Self Administration Transaction and Earn-Out
On June 28, 2019, we, along with our operating partnership, entered into the self administration transaction with SAM and SS OP Holdings, pursuant to which, effective as of June 28, 2019, we acquired the self storage advisory, asset management, property management and certain joint venture interests of SAM, along with certain other assets of SAM in exchange for approximately $769,126 in cash, assumption of existing debt in the amount of approximately $15 million, and the issuance to SS OP Holdings of 8,698,956 Class A-1 Units and 3,283,302 Class A-2 Units of our operating partnership.
The Class A-1 Units are entitled to all rights and duties of the Class A limited partnership units in the operating partnership, including cash distributions and the allocation of any profits or losses in the operating partnership. The Class A-2 Units were convertible into Class A-1 Units as earn-out consideration, as described below, in connection with the self administration transaction. The Class A-2 Units were not entitled to cash distributions or the allocation of any profits or losses in the operating partnership until the Class A-2 Units were converted into Class A-1 Units.

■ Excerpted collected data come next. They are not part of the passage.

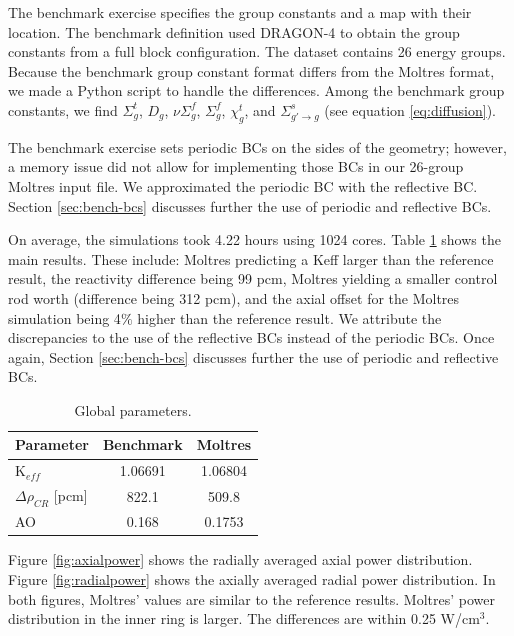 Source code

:The benchmark exercise specifies the group constants and a map with their location.
The benchmark definition used DRAGON-4 \cite{marleau_user_2016} to obtain the group constants from a full block configuration.
The dataset contains 26 energy groups.
Because the benchmark group constant format differs from the Moltres format, we made a Python script to handle the differences.
Among the benchmark group constants, we find $\Sigma_g^t$, $D_g$, $\nu\Sigma_g^f$, $\Sigma_g^f$, $\chi_g^t$, and $\Sigma_{g'\rightarrow g}^s$ (see equation \ref{eq:diffusion}).

The benchmark exercise sets periodic \glspl{BC} on the sides of the geometry; however, a memory issue did not allow for implementing those BCs in our 26-group Moltres input file.
We approximated the periodic BC with the reflective BC.
Section \ref{sec:bench-bcs} discusses further the use of periodic and reflective BCs.

On average, the simulations took 4.22 hours using 1024 cores.
Table \ref{tab:globalparam} shows the main results.
These include: Moltres predicting a \gls{Keff} larger than the reference result, the reactivity difference being 99 pcm, Moltres yielding a smaller control rod worth (difference being 312 pcm), and the axial offset for the Moltres simulation being 4$\%$ higher than the reference result.
We attribute the discrepancies to the use of the reflective BCs instead of the periodic BCs.
Once again, Section \ref{sec:bench-bcs} discusses further the use of periodic and reflective BCs.

\begin{table}[htbp!]
  \centering
  \caption{Global parameters.}
  \begin{tabular}{l|c|c}
  \toprule
  Parameter 	&  Benchmark  &  Moltres    \\
  \midrule
  K$_{eff}$ 	&  1.06691    &  1.06804    \\
  $\Delta \rho_{CR}$ [pcm]  & 822.1 	& 509.8 \\
  AO        	&  0.168      &  0.1753     \\
  \bottomrule
  \end{tabular}
  \label{tab:globalparam}
\end{table}

Figure \ref{fig:axialpower} shows the radially averaged axial power distribution.
Figure \ref{fig:radialpower} shows the axially averaged radial power distribution.
In both figures, Moltres' values are similar to the reference results.
Moltres' power distribution in the inner ring is larger.
The differences are within 0.25 W/cm$^3$.

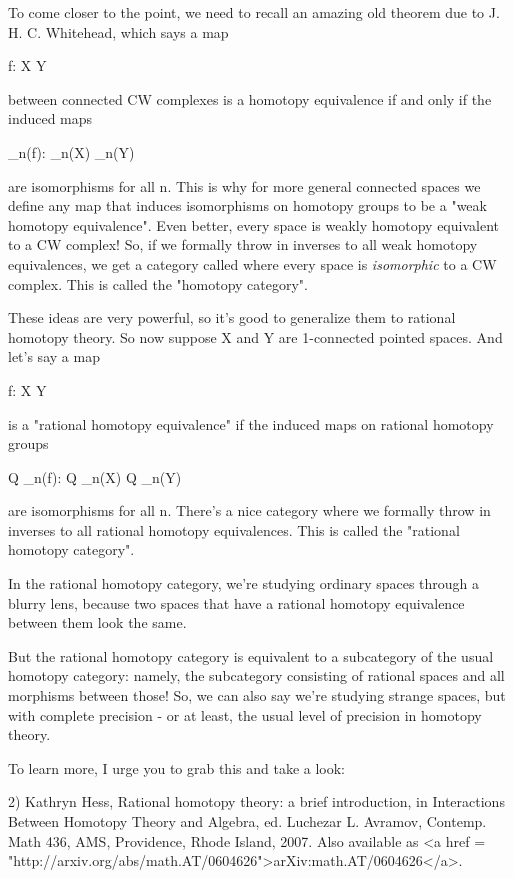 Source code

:To come closer to the point, we need to recall an amazing old
theorem due to J. H. C. Whitehead, which says a map

f: X \to  Y 

between connected CW complexes is a homotopy equivalence if and only 
if the induced maps

\pi _{n}(f): \pi _{n}(X) \to  \pi _{n}(Y)

are isomorphisms for all n.  This is why for more general connected
spaces we define any map that induces isomorphisms on homotopy groups
to be a "weak homotopy equivalence".  Even better, every space is
weakly homotopy equivalent to a CW complex!  So, if we formally throw
in inverses to all weak homotopy equivalences, we get a category
called where every space is \emph{isomorphic} to a CW complex.  This is
called the "homotopy category".

These ideas are very powerful, so it's good to generalize them to
rational homotopy theory.  So now suppose X and Y are 1-connected
pointed spaces.  And let's say a map

f: X \to  Y

is a "rational homotopy equivalence" if the induced maps
on rational homotopy groups

Q \otimes  \pi _{n}(f): Q \otimes  \pi _{n}(X) \to  Q
\otimes  \pi _{n}(Y)

are isomorphisms for all n.  There's a nice category where we formally
throw in inverses to all rational homotopy equivalences.  This is 
called the "rational homotopy category".  

In the rational homotopy category, we're studying ordinary spaces 
through a blurry lens, because two spaces that have a rational
homotopy equivalence between them look the same.  

But the rational homotopy category is equivalent to a subcategory of
the usual homotopy category: namely, the subcategory consisting of
rational spaces and all morphisms between those!  So, we can also
say we're studying strange spaces, but with complete precision - or
at least, the usual level of precision in homotopy theory.

To learn more, I urge you to grab this and take a look:

2) Kathryn Hess, Rational homotopy theory: a brief introduction,
in Interactions Between Homotopy Theory and Algebra, ed. 
Luchezar L. Avramov, Contemp. Math 436, AMS, Providence, Rhode
Island, 2007.  Also available as <a href = "http://arxiv.org/abs/math.AT/0604626">arXiv:math.AT/0604626</a>.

The conversion features of the Class A-2 Units were as follows: (A) the first time the aggregate incremental AUM, as amended (as defined in the operating partnership agreement) of the operating partnership equals or exceeds $300,000,000, one-third of the Class A-2 Units would automatically convert into Class A-1 Units, or the First Tier, (B) the first time the incremental AUM equals or exceeds $500,000,000, an additional one-third of the Class A-2 Units would automatically convert into Class A-1 Units, or the Second Tier, and (C) the first time the incremental AUM equals or exceeds $700,000,000, the remaining one-third of the Class A-2 Units would automatically convert into Class A-1 Units, or the Third Tier, and each of the First Tier, the Second Tier and the Third Tier, an Earn-Out Achievement Date. On each Earn-Out Achievement Date, the Class A-2 Units automatically converted into Class A-1 Units based on an earn-out unit exchange ratio, which is equal to $10.66 divided by the then-current value of our Class A common stock, as provided in the operating partnership agreement. On October 19, 2021, the Nominating and Corporate Governance Committee and Board approved resolutions providing that the denominator in the calculation of the earn-out unit exchange ratio would be $10.66 (the value of the Class A common stock at the time of the self administration transaction, pursuant to which the earn-out was established) until October 19, 2022. Thereafter, the denominator in the calculation of the earn-out exchange ratio would be as provided in the operating partnership agreement. All three tiers of earn-out consideration were achieved and the respective Class A-2 Units converted into Class A-1 Units, as follows: on March 24, 2021, 1,094,434 Class A-2 Units were converted into 1,121,795 Class A-1 Units pursuant to the achievement of the First Tier, on March 29, 2022, 1,094,434 Class A-2 Units were converted into 1,094,434 Class A-1 Units pursuant to the achievement of the Second Tier and on August 9, 2022, 1,094,434 Class A-2 Units were converted into 1,094,434 Class A-1 Units pursuant to the achievement of the Third Tier.
The operating partnership agreement also provides for a vote on “Extraordinary Matters” which includes any merger, sale of all or substantially all of the assets, share exchange, conversion, dissolution or charter amendment, in each case where the vote of our stockholders is required under Maryland law. We, as general partner of the operating partnership, agreed that the consent of the operating partnership would be required in connection with any Extraordinary Matter. The consent of the operating partnership will be determined by a vote of the partners of the operating partnership, with our vote as a limited partner being voted in proportion to the votes cast by our stockholders on the Extraordinary Matter.